Monday, January 9, 2012

29 days, but who's counting???

Oh, that's right....I AM! 

A woman told me a few months ago that she LOVED being pregnant and never felt sexier than when she was pregnant with her son (I guess she carried very differently with her daughter).  I'm not sure what this woman's pregnancy was like, but I don't feel the same. 

Don't get me wrong, it's pretty amazing that a life is growing inside of me right now, and the fact that I can do it and men can't, gives me an added sense of power.  However, I am not one of those women who love being pregnant and could be pregnant all the time.  I miss going more than 30 minutes without a bathroom break.  I miss my wardrobe and am very sick of my maternity clothes.  I miss sleeping on my stomach.  I miss raw sushi and raw oysters.  I miss having a cocktail with dinner.  I miss walking up the stairs without feeling as though I just ran a mile.  (just to name a few...)

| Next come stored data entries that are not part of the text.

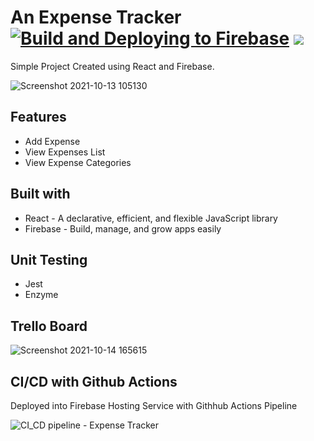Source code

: # An Expense Tracker [![Build and Deploying to Firebase](https://github.com/NSBM-SPM-2021/github-basics-Madushankumarasiri/actions/workflows/firebase.yml/badge.svg)](https://github.com/NSBM-SPM-2021/github-basics-Madushankumarasiri/actions/workflows/firebase.yml) <img src="http://img.shields.io/badge/node->=0.14.x-brightgreen.svg" />

Simple Project Created using React and Firebase.

![Screenshot 2021-10-13 105130](https://user-images.githubusercontent.com/61668132/137072272-c90bf3b5-919b-4453-ae97-fd117714bf5c.png)


## Features

- Add Expense
- View Expenses List
- View Expense Categories

## Built with

- React - A declarative, efficient, and flexible JavaScript library
- Firebase -  Build, manage, and grow apps easily

## Unit Testing

- Jest
- Enzyme

## Trello Board

![Screenshot 2021-10-14 165615](https://user-images.githubusercontent.com/61668132/137308697-2eef09e0-7f8f-4294-9938-4239baa3b1e8.png)



## CI/CD with Github Actions

Deployed into Firebase Hosting Service with Githhub Actions Pipeline


![CI_CD pipeline - Expense Tracker](https://user-images.githubusercontent.com/61668132/137074683-c8e68efd-49c8-402a-beb5-01983300d1be.png)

As my due date rapidly approaches, I am experiencing a whole slew of emotions.  I am excited to get back all of the previously mentioned items that I miss, but am nervous about caring for this living person and not destroying his life.  Mostly, I am sad that mine and Steve's time as "just a married couple" is almost over.  I didn't plan to have kids at all, but certainly not this soon into my marriage, and really love life as the two of us.  I know a baby will just enhance the love we have for each other and we will find new ways to have fun (or hire lots of babysitters), and so although life will be very different, it won't necessarily be different in a bad way. 

I am now going to the doctor weekly and go again tomorrow, but as of last week, I was about 1/2 cm dilated and his head has been in position for about 3 weeks.  So, let's all say a quick prayer for him to come a little early so mommy can have some sushi.